[Plain-text document sources]
· · · ·
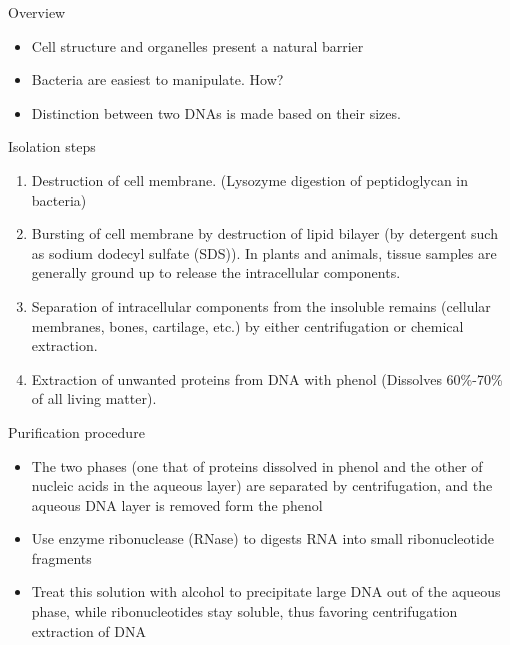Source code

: \documentclass[
  ignorenonframetext,
  aspectratio=169]{beamer}
\providecommand{\tightlist}{%
  \setlength{\itemsep}{0pt}\setlength{\parskip}{0pt}}
\begin{document}
\begin{frame}{Overview}
\protect\hypertarget{overview}{}
\begin{itemize}
\tightlist
\item
  Cell structure and organelles present a natural barrier
\item
  Bacteria are easiest to manipulate. How?
\item
  Distinction between two DNAs is made based on their sizes.
\end{itemize}
\end{frame}

\begin{frame}{Isolation steps}
\protect\hypertarget{isolation-steps}{}
\begin{enumerate}
\tightlist
\item
  Destruction of cell membrane. (Lysozyme digestion of peptidoglycan in
  bacteria)
\item
  Bursting of cell membrane by destruction of lipid bilayer (by
  detergent such as sodium dodecyl sulfate (SDS)). In plants and
  animals, tissue samples are generally ground up to release the
  intracellular components.
\item
  Separation of intracellular components from the insoluble remains
  (cellular membranes, bones, cartilage, etc.) by either centrifugation
  or chemical extraction.
\item
  Extraction of unwanted proteins from DNA with phenol (Dissolves
  60\%-70\% of all living matter).
\end{enumerate}
\end{frame}

\begin{frame}{Purification procedure}
\protect\hypertarget{purification-procedure}{}
\begin{itemize}
\tightlist
\item
  The two phases (one that of proteins dissolved in phenol and the other
  of nucleic acids in the aqueous layer) are separated by
  centrifugation, and the aqueous DNA layer is removed form the phenol
\item
  Use enzyme ribonuclease (RNase) to digests RNA into small
  ribonucleotide fragments
\item
  Treat this solution with alcohol to precipitate large DNA out of the
  aqueous phase, while ribonucleotides stay soluble, thus favoring
  centrifugation extraction of DNA
\end{itemize}
\end{frame}
\end{document}
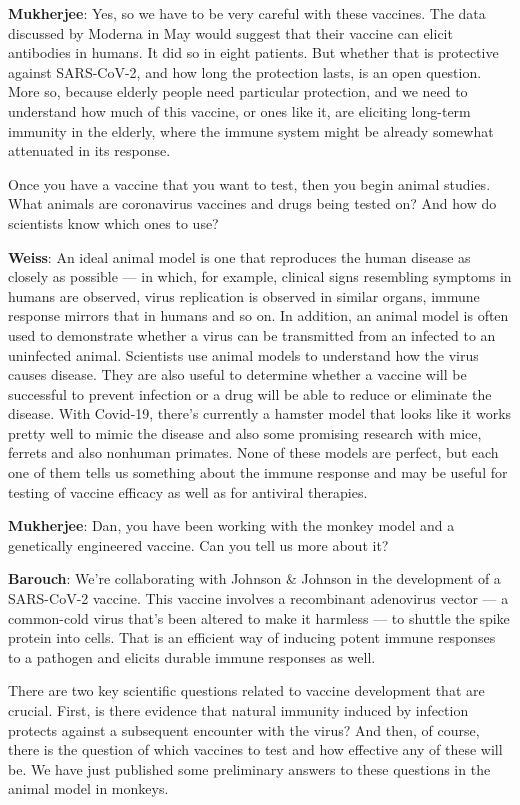 \textbf{Mukherjee}: Yes, so we have to be very careful with these
vaccines. The data discussed by Moderna in May would suggest that their
vaccine can elicit antibodies in humans. It did so in eight patients.
But whether that is protective against SARS-CoV-2, and how long the
protection lasts, is an open question. More so, because elderly people
need particular protection, and we need to understand how much of this
vaccine, or ones like it, are eliciting long-term immunity in the
elderly, where the immune system might be already somewhat attenuated in
its response.

Once you have a vaccine that you want to test, then you begin animal
studies. What animals are coronavirus vaccines and drugs being tested
on? And how do scientists know which ones to use?

\textbf{Weiss}: An ideal animal model is one that reproduces the human
disease as closely as possible --- in which, for example, clinical signs
resembling symptoms in humans are observed, virus replication is
observed in similar organs, immune response mirrors that in humans and
so on. In addition, an animal model is often used to demonstrate whether
a virus can be transmitted from an infected to an uninfected animal.
Scientists use animal models to understand how the virus causes disease.
They are also useful to determine whether a vaccine will be successful
to prevent infection or a drug will be able to reduce or eliminate the
disease. With Covid-19, there's currently a hamster model that looks
like it works pretty well to mimic the disease and also some promising
research with mice, ferrets and also nonhuman primates. None of these
models are perfect, but each one of them tells us something about the
immune response and may be useful for testing of vaccine efficacy as
well as for antiviral therapies.

\textbf{Mukherjee}: Dan, you have been working with the monkey model and
a genetically engineered vaccine. Can you tell us more about it?

\textbf{Barouch}: We're collaborating with Johnson \& Johnson in the
development of a SARS-CoV-2 vaccine. This vaccine involves a recombinant
adenovirus vector --- a common-cold virus that's been altered to make it
harmless --- to shuttle the spike protein into cells. That is an
efficient way of inducing potent immune responses to a pathogen and
elicits durable immune responses as well.

There are two key scientific questions related to vaccine development
that are crucial. First, is there evidence that natural immunity induced
by infection protects against a subsequent encounter with the virus? And
then, of course, there is the question of which vaccines to test and how
effective any of these will be. We have just published some preliminary
answers to these questions in the animal model in monkeys.


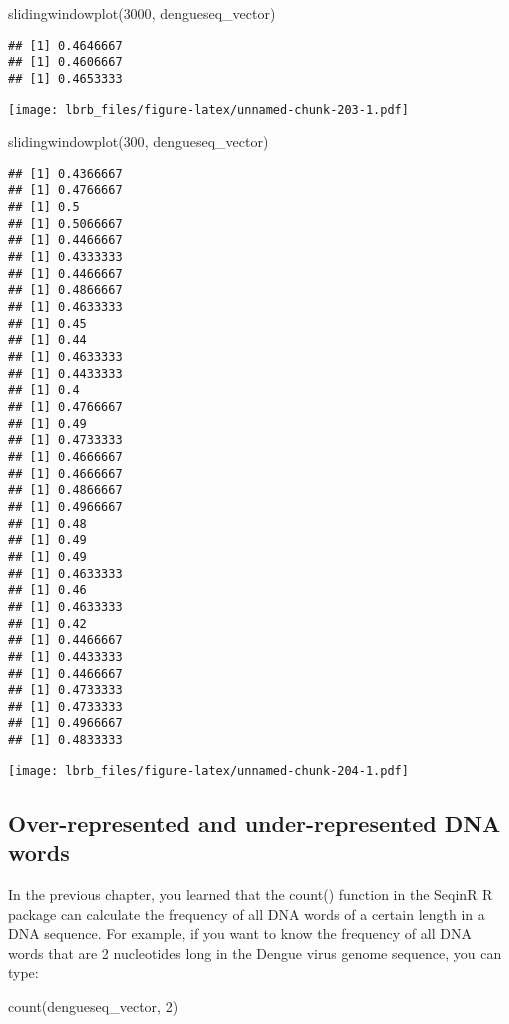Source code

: \documentclass[
]{book}
\newenvironment{Shaded}{\begin{snugshade}}{\end{snugshade}}
\newcommand{\DecValTok}[1]{\textcolor[rgb]{0.00,0.00,0.81}{#1}}
\newcommand{\FunctionTok}[1]{\textcolor[rgb]{0.00,0.00,0.00}{#1}}
\newcommand{\NormalTok}[1]{#1}
\begin{document}
\begin{Shaded}
\begin{Highlighting}[]
 \FunctionTok{slidingwindowplot}\NormalTok{(}\DecValTok{3000}\NormalTok{, dengueseq\_vector)}
\end{Highlighting}
\end{Shaded}

\begin{verbatim}
## [1] 0.4646667
## [1] 0.4606667
## [1] 0.4653333
\end{verbatim}

\texttt{[image: lbrb\_files/figure-latex/unnamed-chunk-203-1.pdf]}

\begin{Shaded}
\begin{Highlighting}[]
 \FunctionTok{slidingwindowplot}\NormalTok{(}\DecValTok{300}\NormalTok{, dengueseq\_vector)}
\end{Highlighting}
\end{Shaded}

\begin{verbatim}
## [1] 0.4366667
## [1] 0.4766667
## [1] 0.5
## [1] 0.5066667
## [1] 0.4466667
## [1] 0.4333333
## [1] 0.4466667
## [1] 0.4866667
## [1] 0.4633333
## [1] 0.45
## [1] 0.44
## [1] 0.4633333
## [1] 0.4433333
## [1] 0.4
## [1] 0.4766667
## [1] 0.49
## [1] 0.4733333
## [1] 0.4666667
## [1] 0.4666667
## [1] 0.4866667
## [1] 0.4966667
## [1] 0.48
## [1] 0.49
## [1] 0.49
## [1] 0.4633333
## [1] 0.46
## [1] 0.4633333
## [1] 0.42
## [1] 0.4466667
## [1] 0.4433333
## [1] 0.4466667
## [1] 0.4733333
## [1] 0.4733333
## [1] 0.4966667
## [1] 0.4833333
\end{verbatim}

\texttt{[image: lbrb\_files/figure-latex/unnamed-chunk-204-1.pdf]}

\hypertarget{over-represented-and-under-represented-dna-words}{%
\subsection{Over-represented and under-represented DNA words}\label{over-represented-and-under-represented-dna-words}}

In the previous chapter, you learned that the count() function in the SeqinR R package can calculate the frequency of all DNA words of a certain length in a DNA sequence. For example, if you want to know the frequency of all DNA words that are 2 nucleotides long in the Dengue virus genome sequence, you can type:

\begin{Shaded}
\begin{Highlighting}[]
 \FunctionTok{count}\NormalTok{(dengueseq\_vector, }\DecValTok{2}\NormalTok{)}
\end{Highlighting}
\end{Shaded}
\end{document}
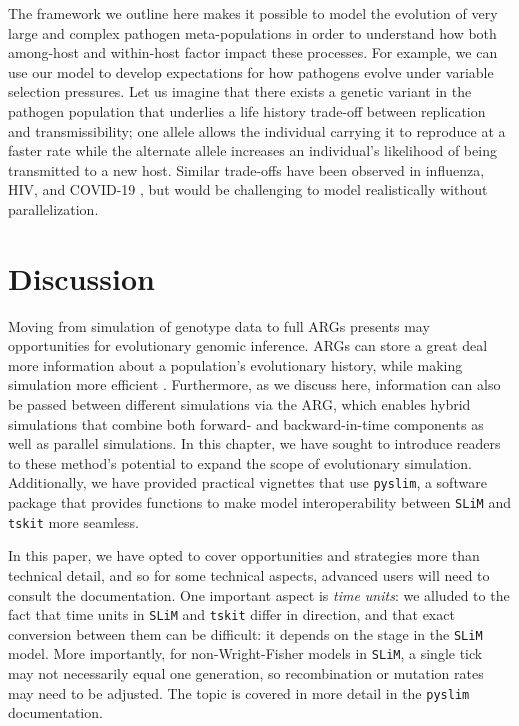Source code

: \documentclass[12pt]{article}
\newcommand{\tskit}[0]{\texttt{tskit}\xspace}
\newcommand{\slim}[0]{\texttt{SLiM}\xspace}
\newcommand{\pyslim}[0]{\texttt{pyslim}\xspace}
\begin{document}
The framework we outline here makes it possible to model the evolution of very large and complex pathogen meta-populations in order to understand how both among-host
and within-host factor impact these processes. For example, we can use our model to develop expectations for how pathogens evolve under variable selection pressures. Let
us imagine that there exists a genetic variant in the pathogen population that underlies a life history trade-off between replication and transmissibility; one allele allows the
individual carrying it to reproduce at a faster rate while the alternate allele increases an individual's likelihood of being transmitted to a new host. Similar trade-offs have been observed in influenza, HIV, and COVID-19 \citep{liang2023pathogenicity, arien2005replicative, zhu2022ancestral}, but would be challenging to model realistically without parallelization. 

\section*{Discussion}

Moving from simulation of genotype data to full ARGs presents may opportunities for evolutionary genomic inference.
ARGs can store a great deal more information about a population's evolutionary history,
while making simulation more efficient \citep{kelleher_efficient_2018}.
Furthermore, as we discuss here, information can also be passed between different simulations via the ARG,
which enables hybrid simulations that combine both forward- and backward-in-time components as well as parallel simulations.
In this chapter, we have sought to introduce readers to these method's potential to expand the scope of evolutionary simulation.
Additionally, we have provided practical vignettes that use \pyslim,
a software package that provides functions to make model interoperability between \slim and \tskit more seamless.

In this paper, we have opted to cover opportunities and strategies more than technical detail,
and so for some technical aspects, advanced users will need to consult the documentation.
One important aspect is \emph{time units}:
we alluded to the fact that time units in \slim and \tskit differ in direction,
and that exact conversion between them can be difficult:
it depends on the stage in the \slim model.
More importantly, for non-Wright-Fisher models in \slim, a single tick may not necessarily equal one generation,
so recombination or mutation rates may need to be adjusted.
The topic is covered in more detail in the \pyslim documentation.
\end{document}
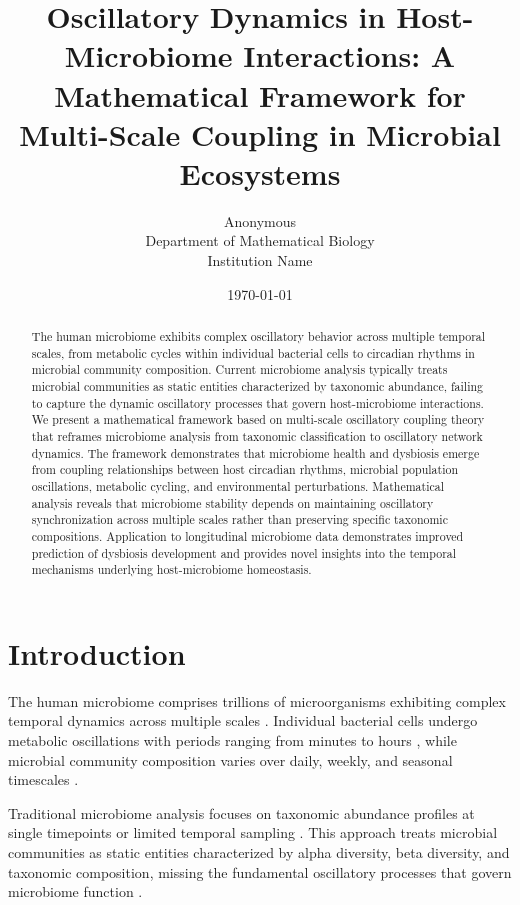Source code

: \documentclass[twocolumn]{article}
\title{Oscillatory Dynamics in Host-Microbiome Interactions: A Mathematical Framework for Multi-Scale Coupling in Microbial Ecosystems}
\author{
Anonymous\\
Department of Mathematical Biology\\
Institution Name
}
\date{\today}
\begin{document}
\maketitle

\begin{abstract}
The human microbiome exhibits complex oscillatory behavior across multiple temporal scales, from metabolic cycles within individual bacterial cells to circadian rhythms in microbial community composition. Current microbiome analysis typically treats microbial communities as static entities characterized by taxonomic abundance, failing to capture the dynamic oscillatory processes that govern host-microbiome interactions. We present a mathematical framework based on multi-scale oscillatory coupling theory that reframes microbiome analysis from taxonomic classification to oscillatory network dynamics. The framework demonstrates that microbiome health and dysbiosis emerge from coupling relationships between host circadian rhythms, microbial population oscillations, metabolic cycling, and environmental perturbations. Mathematical analysis reveals that microbiome stability depends on maintaining oscillatory synchronization across multiple scales rather than preserving specific taxonomic compositions. Application to longitudinal microbiome data demonstrates improved prediction of dysbiosis development and provides novel insights into the temporal mechanisms underlying host-microbiome homeostasis.
\end{abstract}

\section{Introduction}

The human microbiome comprises trillions of microorganisms exhibiting complex temporal dynamics across multiple scales \citep{turnbaugh2007human,qin2010human}. Individual bacterial cells undergo metabolic oscillations with periods ranging from minutes to hours \citep{murray2007temporal}, while microbial community composition varies over daily, weekly, and seasonal timescales \citep{david2014diet,thaiss2014transkingdom}.

Traditional microbiome analysis focuses on taxonomic abundance profiles at single timepoints or limited temporal sampling \citep{caporaso2011qiime,callahan2016dada2}. This approach treats microbial communities as static entities characterized by alpha diversity, beta diversity, and taxonomic composition, missing the fundamental oscillatory processes that govern microbiome function \citep{knight2018best}.
\end{document}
· · · ·
TRY IT =
Look above for the line with "centrifugation, and the" and the line with "Treat this solution"; transcribe both and all lines in between, exactly, and nothing else.

RESPONSE =
  centrifugation, and the aqueous DNA layer is removed form the phenol
\item
  Use enzyme ribonuclease (RNase) to digests RNA into small
  ribonucleotide fragments
\item
  Treat this solution with alcohol to precipitate large DNA out of the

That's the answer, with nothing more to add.